In Bremen wie auch bundesweit lässt sich damit ein Anstieg der Übergriffe auf muslimisch gelesene Menschen feststellen. Die Daten zu islamfeindlichen Straftaten werden erst seit 2017 von Behörden in Deutschland ausgewertet.

Nastaran Tajeri-Foumani, politische Bild­ne­r*in und Trainer*in, ist die zweite Red­ne­r*in beim Fachtag. Sie* spricht in ihrem Vortrag zu Perspektiven auf muslimische Frauenbilder vom sogenannten „Othering“. Es gehe dabei darum, jemanden als „den anderen“ zu konstruieren. „Eine dominante Gruppe wertet die eigene Gruppe dadurch auf, dass andere abgewertet werden“, erklärt sie. Das sei genau das, was Menschen, die muslimisch gelesen werden, immer wieder angetan würde.

Das ist für Tajeri-Foumani ein wichtiger Aspekt, den sie* immer wieder betont: Es gehe bei der mus­li­m*a­feind­li­chen Diskriminierung vorrangig um eine Zuschreibung von außen. Den Diskriminierten würden Eigenschaften zugeschrieben, die einem rassistischen Bild von Muslimen entsprächen. Sie macht es am Beispiel des Feminismus deutlich: „Der ‚weiße‘ Feminismus wird häufig als ‚der richtige‘ stilisiert“, sagt sie.
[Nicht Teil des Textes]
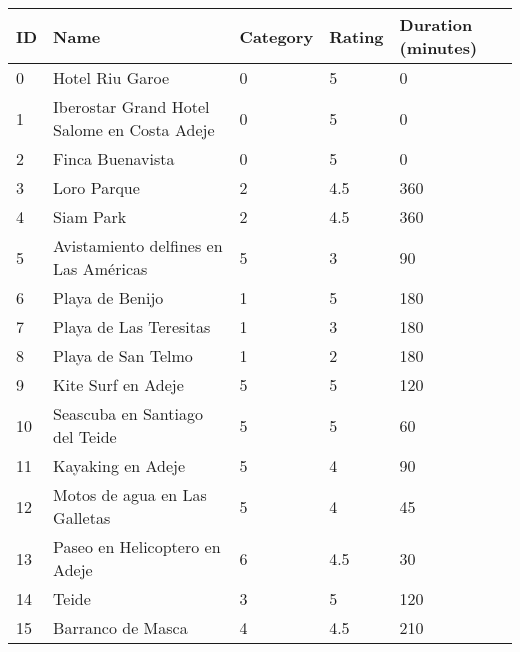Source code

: \documentclass[preprint,14pt]{elsarticle}
\begin{document}
\begin{table}[H]
\centering
\begin{tabular}{@{}|l|l|l|l|l|@{}}
\toprule
ID & Name                                        & Category & Rating & Duration (minutes) \\ \midrule
0  & Hotel Riu Garoe                             & 0        & 5    & 0                  \\ \midrule
1  & Iberostar Grand Hotel Salome en Costa Adeje & 0        & 5    & 0                  \\ \midrule
2  & Finca Buenavista                            & 0        & 5    & 0                  \\ \midrule
3  & Loro Parque                                 & 2        & 4.5  & 360                \\ \midrule
4  & Siam Park                                   & 2        & 4.5  & 360                \\ \midrule
5  & Avistamiento delfines en Las Américas       & 5        & 3    & 90                 \\ \midrule
6  & Playa de Benijo                             & 1        & 5    & 180                \\ \midrule
7  & Playa de Las Teresitas                      & 1        & 3    & 180                \\ \midrule
8  & Playa de San Telmo                          & 1        & 2    & 180                \\ \midrule
9  & Kite Surf en Adeje                          & 5        & 5    & 120                \\ \midrule
10 & Seascuba en Santiago del Teide              & 5        & 5    & 60                 \\ \midrule
11 & Kayaking en Adeje                           & 5        & 4    & 90                 \\ \midrule
12 & Motos de agua en Las Galletas               & 5        & 4    & 45                 \\ \midrule
13 & Paseo en Helicoptero en Adeje               & 6        & 4.5  & 30                 \\ \midrule
14 & Teide                                       & 3        & 5    & 120                \\ \midrule
15 & Barranco de Masca                           & 4        & 4.5  & 210                \\ \midrule

\end{tabular}
\end{table}
\end{document}
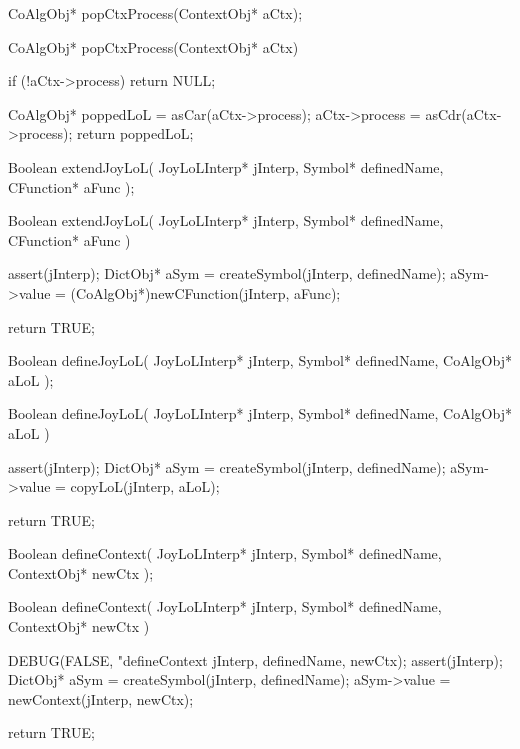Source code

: \startCHeader
CoAlgObj* popCtxProcess(ContextObj* aCtx);
\stopCHeader

\startCCode
CoAlgObj* popCtxProcess(ContextObj* aCtx) {
  if (!aCtx->process) return NULL;

  CoAlgObj* poppedLoL = asCar(aCtx->process);
  aCtx->process       = asCdr(aCtx->process);
  return poppedLoL;
}
\stopCCode

\startCHeader
Boolean extendJoyLoL(
  JoyLoLInterp* jInterp,
  Symbol* definedName,
  CFunction* aFunc
);
\stopCHeader

\startCCode
Boolean extendJoyLoL(
  JoyLoLInterp* jInterp,
  Symbol* definedName,
  CFunction* aFunc
) {
  assert(jInterp);
  DictObj* aSym =
    createSymbol(jInterp, definedName);
  aSym->value =
    (CoAlgObj*)newCFunction(jInterp, aFunc);

  return TRUE;
}
\stopCCode

\startCHeader
Boolean defineJoyLoL(
  JoyLoLInterp* jInterp,
  Symbol* definedName,
  CoAlgObj* aLoL
);
\stopCHeader

\startCCode
Boolean defineJoyLoL(
  JoyLoLInterp* jInterp,
  Symbol* definedName,
  CoAlgObj* aLoL
) {
  assert(jInterp);
  DictObj* aSym =
    createSymbol(jInterp, definedName);
  aSym->value = copyLoL(jInterp, aLoL);

  return TRUE;
}
\stopCCode

\starttyping
\startCHeader
Boolean defineContext(
  JoyLoLInterp* jInterp,
  Symbol* definedName,
  ContextObj* newCtx
);
\stopCHeader

\startCCode
Boolean defineContext(
  JoyLoLInterp* jInterp,
  Symbol* definedName,
  ContextObj* newCtx
) {
  DEBUG(FALSE, "defineContext %
        jInterp, definedName, newCtx);
  assert(jInterp);
  DictObj* aSym =
    createSymbol(jInterp, definedName);
  aSym->value   = newContext(jInterp, newCtx);

  return TRUE;
}
\stopCCode
\stoptyping
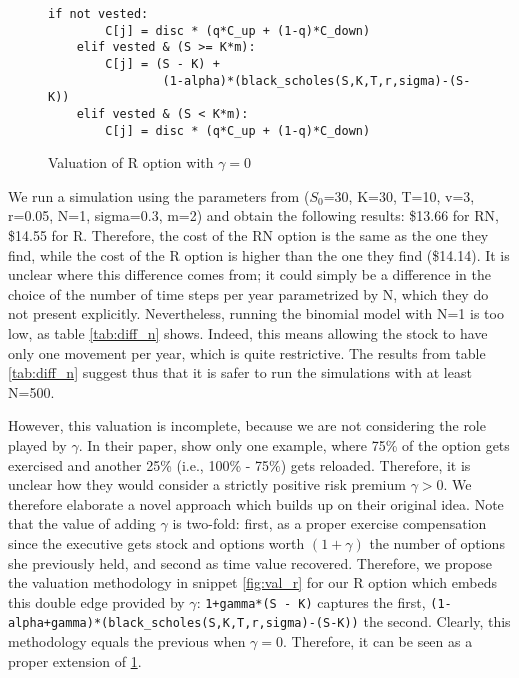 \begin{figure}[H]
    \begin{lstlisting}[breaklines, basicstyle=\ttfamily\small]
    if not vested:                
        C[j] = disc * (q*C_up + (1-q)*C_down)
    elif vested & (S >= K*m): 
        C[j] = (S - K) + 
                (1-alpha)*(black_scholes(S,K,T,r,sigma)-(S-K))
    elif vested & (S < K*m):
        C[j] = disc * (q*C_up + (1-q)*C_down)
    \end{lstlisting}
    \caption{Valuation of R option with $\gamma=0$}
    \label{fig:val_r_gamma0}
\end{figure}

 We run a simulation using the parameters from \cite{huang2013dynamic} ($S_0$=30, K=30, T=10, v=3, r=0.05, N=1, sigma=0.3, m=2) and obtain the following results: \$13.66 for RN, \$14.55 for R. Therefore, the cost of the RN option is the same as the one they find, while the cost of the R option is higher than the one they find (\$14.14). It is unclear where this difference comes from; it could simply be a difference in the choice of the number of time steps per year parametrized by N, which they do not present explicitly. Nevertheless, running the binomial model with N=1 is too low, as table \ref*{tab:diff_n} shows. Indeed, this means allowing the stock to have only one movement per year, which is quite restrictive. The results from table \ref*{tab:diff_n} suggest thus that it is safer to run the simulations with at least N=500.

 

However, this valuation is incomplete, because we are not considering the role played by $\gamma$. In their paper, \cite{huang2013dynamic} show only one example, where 75\% of the option gets exercised and another 25\% (i.e., 100\% - 75\%) gets reloaded. Therefore, it is unclear how they would consider a strictly positive risk premium $\gamma > 0$. 
We therefore elaborate a novel approach which builds up on their original idea. Note that the value of adding $\gamma$ is two-fold: first, as a proper exercise compensation since the executive gets stock and options worth $(1+\gamma)$ the number of options she previously held, and second as time value recovered. Therefore, we propose the valuation methodology in snippet \ref*{fig:val_r} for our R option which embeds this double edge provided by $\gamma$: \verb|1+gamma*(S - K)| captures the first, \verb|(1-alpha+gamma)*(black_scholes(S,K,T,r,sigma)-(S-K))| the second.
Clearly, this methodology equals the previous when $\gamma = 0$. Therefore, it can be seen as a proper extension of \ref*{fig:val_r_gamma0}.

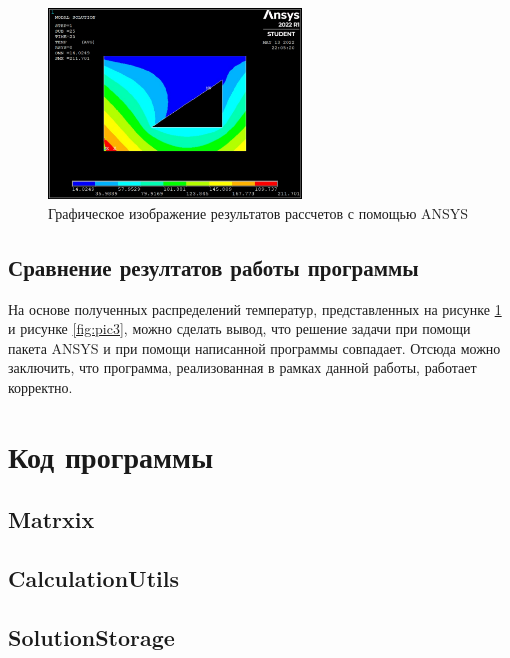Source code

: \documentclass[12pt, a4paper]{article}
\begin{document}
    \begin{figure}[h]
    	\centering    %
    	\includegraphics[width=0.6\textwidth]{static/AnsysResult.jpg}
    	\caption{Графическое изображение результатов рассчетов с помощью ANSYS} %
    	\label{fig:pic4} %
    \end{figure}

    \subsection{Сравнение резултатов работы программы}
    На основе полученных распределений температур, представленных на рисунке \ref{fig:pic4} и рисунке \ref{fig:pic3}, можно сделать вывод, что решение задачи при помощи пакета ANSYS и при помощи написанной программы совпадает. Отсюда можно заключить, что программа, реализованная в рамках данной работы, работает корректно.
	
	\section{Код программы}
	
	\subsection{Matrxix}
	
	
	\subsection{CalculationUtils}
	
	
	\subsection{SolutionStorage}
	
	
\end{document}
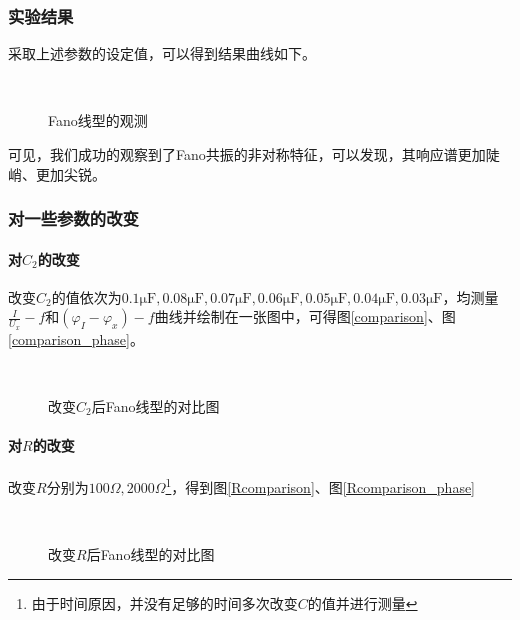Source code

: \documentclass{ctexart}
\begin{document}
	\subsubsection{实验结果}
	采取上述参数的设定值，可以得到结果曲线如下。
	\begin{figure}[H]
		\centering
		\\
		\caption{Fano线型的观测}
	\end{figure}
	可见，我们成功的观察到了Fano共振的非对称特征，可以发现，其响应谱更加陡峭、更加尖锐。
	\subsubsection{对一些参数的改变}
	\paragraph{对$C_2$的改变}
	改变$C_2$的值依次为$0.1\mathrm{\mu F},0.08\mathrm{\mu F},0.07\mathrm{\mu F},0.06\mathrm{\mu F},0.05\mathrm{\mu F},0.04\mathrm{\mu F},0.03\mathrm{\mu F}$，均测量$\frac{I}{U_x}-f$和$(\varphi_I-\varphi_x)-f$曲线并绘制在一张图中，可得图\ref{comparison}、图\ref{comparison_phase}。
	\begin{figure}[H]
		\centering
		\\
		\caption{改变$C_2$后Fano线型的对比图}
	\end{figure}
	\paragraph{对$R$的改变}
	改变$R$分别为$100\Omega,2000\Omega$\footnote{由于时间原因，并没有足够的时间多次改变$C$的值并进行测量}，得到图\ref{Rcomparison}、图\ref{Rcomparison_phase}
	\begin{figure}[H]
		\centering
		\\
		\caption{改变$R$后Fano线型的对比图}
	\end{figure}
\end{document}
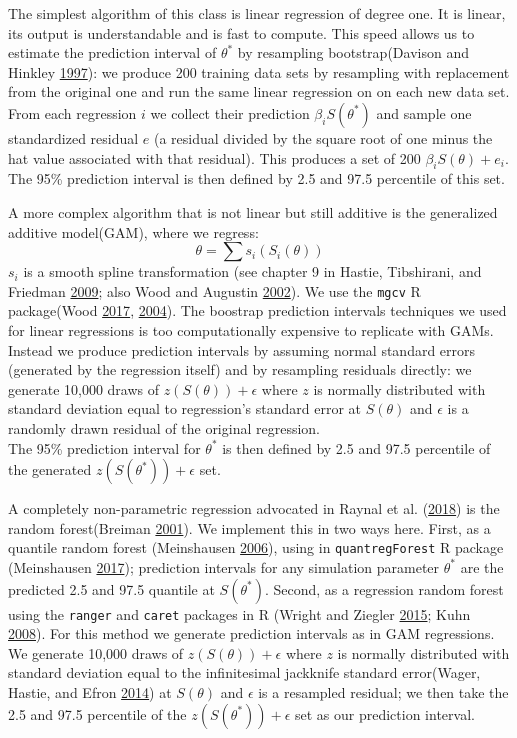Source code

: \documentclass[]{article}
\begin{document}
The simplest algorithm of this class is linear regression of degree one.
It is linear, its output is understandable and is fast to compute.
This speed allows us to estimate the prediction interval of \(\theta^*\) by resampling bootstrap(Davison and Hinkley \protect\hyperlink{ref-Davison}{1997}): we produce 200 training data sets by resampling with replacement from the original one and run the same linear regression on on each new data set.
From each regression \(i\) we collect their prediction \(\beta_i S(\theta^*)\) and sample one standardized residual \(e\) (a residual divided by the square root of one minus the hat value associated with that residual).
This produces a set of 200 \(\beta_i S(\theta) + e_i\).
The 95\% prediction interval is then defined by 2.5 and 97.5 percentile of this set.

A more complex algorithm that is not linear but still additive is the generalized additive model(GAM), where we regress:
\[ \theta = \sum s_i(S_i(\theta)) \]
\(s_i\) is a smooth spline transformation (see chapter 9 in Hastie, Tibshirani, and Friedman \protect\hyperlink{ref-friedman_elements_2001}{2009}; also Wood and Augustin \protect\hyperlink{ref-Wood2002}{2002}).
We use the \texttt{mgcv} R package(Wood \protect\hyperlink{ref-Wood2017}{2017}, \protect\hyperlink{ref-Wood2004}{2004}).
The boostrap prediction intervals techniques we used for linear regressions is too computationally expensive to replicate with GAMs.
Instead we produce prediction intervals by assuming normal standard errors (generated by the regression itself) and by resampling residuals directly: we generate 10,000 draws of \(z(S(\theta))+\epsilon\) where \(z\) is normally distributed with standard deviation equal to regression's standard error at \(S(\theta)\) and \(\epsilon\) is a randomly drawn residual of the original regression.\\
The 95\% prediction interval for \(\theta^*\) is then defined by 2.5 and 97.5 percentile of the generated \(z(S(\theta^*))+\epsilon\) set.

A completely non-parametric regression advocated in Raynal et al. (\protect\hyperlink{ref-MarixnArxiv}{2018}) is the random forest(Breiman \protect\hyperlink{ref-Breiman2001}{2001}).
We implement this in two ways here.
First, as a quantile random forest (Meinshausen \protect\hyperlink{ref-Meinshausen2006}{2006}), using in \texttt{quantregForest} R package (Meinshausen \protect\hyperlink{ref-Meinshausen2017}{2017}); prediction intervals for any simulation parameter \(\theta^*\) are the predicted 2.5 and 97.5 quantile at \(S(\theta^*)\).
Second, as a regression random forest using the \texttt{ranger} and \texttt{caret} packages in R (Wright and Ziegler \protect\hyperlink{ref-Wright2015}{2015}; Kuhn \protect\hyperlink{ref-Kuhn2008}{2008}).
For this method we generate prediction intervals as in GAM regressions.
We generate 10,000 draws of \(z(S(\theta))+\epsilon\) where \(z\) is normally distributed with standard deviation equal to the infinitesimal jackknife standard error(Wager, Hastie, and Efron \protect\hyperlink{ref-Wager2014}{2014}) at \(S(\theta)\) and \(\epsilon\) is a resampled residual; we then take the 2.5 and 97.5 percentile of the \(z(S(\theta^*))+\epsilon\) set as our prediction interval.
\end{document}
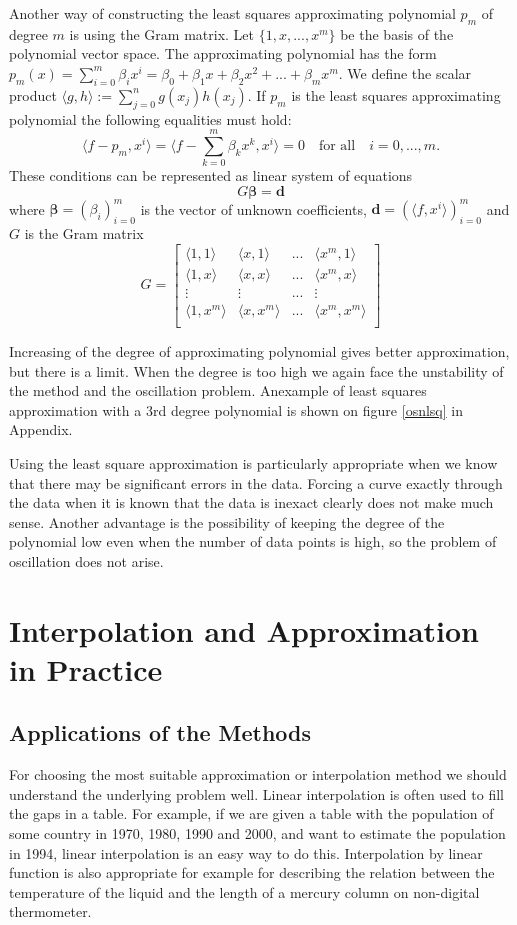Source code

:\documentclass[a4paper,10pt]{article}
\begin{document}
Another way of constructing the least squares approximating polynomial $p_m$ of degree $m$ is using the Gram matrix. Let $\{1,x,...,x^m\}$ be the basis of the polynomial vector space. The approximating polynomial has the form $p_m(x)=\sum_{i=0}^{m}\beta_ix^i=\beta_0+\beta_1x+\beta_2x^2+...+\beta_mx^m$.
We define the scalar product $\langle g,h\rangle:=\sum_{j=0}^{n}g(x_j)h(x_j)$.
If $p_m$ is the least squares approximating polynomial the following equalities must hold:
$$\langle f-p_m,x^i\rangle=\langle f-\sum_{k=0}^{m}\beta_kx^k,x^i\rangle=0 \quad \text{for all} \quad i=0,...,m.$$
These conditions can be represented as linear system of equations $$G\boldsymbol{\beta}=\textbf{d}$$ where $\boldsymbol{\beta}=(\beta_i)_{i=0}^{m}$ is the vector of unknown coefficients, $\textbf{d}=(\langle f,x^i \rangle)_{i=0}^{m}$ and $G$ is the Gram matrix
\[
G=
  \begin{bmatrix}
    \langle 1,1 \rangle &  \langle x,1 \rangle & ... &  \langle x^m,1 \rangle \\
     \langle 1,x \rangle &  \langle x,x \rangle& ... &  \langle x^m,x \rangle \\
\vdots & \vdots & ... & \vdots \\
 \langle 1,x^m \rangle & \langle x,x^m \rangle  & ... & \langle x^m,x^m \rangle \\
  \end{bmatrix}
\]
 

Increasing of the degree of approximating polynomial gives better approximation, but there is a limit. When the degree is too high we again face the unstability of the method and the oscillation problem.
Anexample of least squares approximation with a 3rd degree polynomial is shown on figure \ref{osnlsq} in Appendix. \cite{marjetka}

Using the least square approximation is particularly appropriate
when we know that there may be significant errors in the data. Forcing a curve
exactly through the data when it is known that the data is inexact clearly does not
make much sense.
Another advantage is the possibility of keeping the degree of the polynomial low even when
the number of data points is high, so the problem of oscillation does not arise. \cite{Woodford}

\section{Interpolation and Approximation in Practice}
\subsection{Applications of the Methods}
For choosing the most suitable approximation or interpolation method we should understand the underlying problem well.
Linear interpolation is often used to fill the gaps in a table. For example, if we are given a table with the population of some country in 1970, 1980, 1990 and 2000, and want to estimate the population in 1994, linear interpolation is an easy way to do this. Interpolation by linear function is also appropriate for example for describing the relation between the temperature of the liquid and the length of a mercury column on non-digital thermometer. \cite{Woodford}
\end{document}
Die Vielfältigkeit und Komplexität innerhalb des Feminismus werde außer Acht gelassen. „Es gibt aber nicht den einen Feminismus.“ Auch innerhalb des islamischen Feminismus gebe es unterschiedliche Strömungen.

Der Fachtag fand als Hybrid-Veranstaltung statt. Etwa 40 Gäste waren live vor Ort, im Martinsclub in Bremen, etwa 200 Teilnehmende schauten sich einen Livestream an.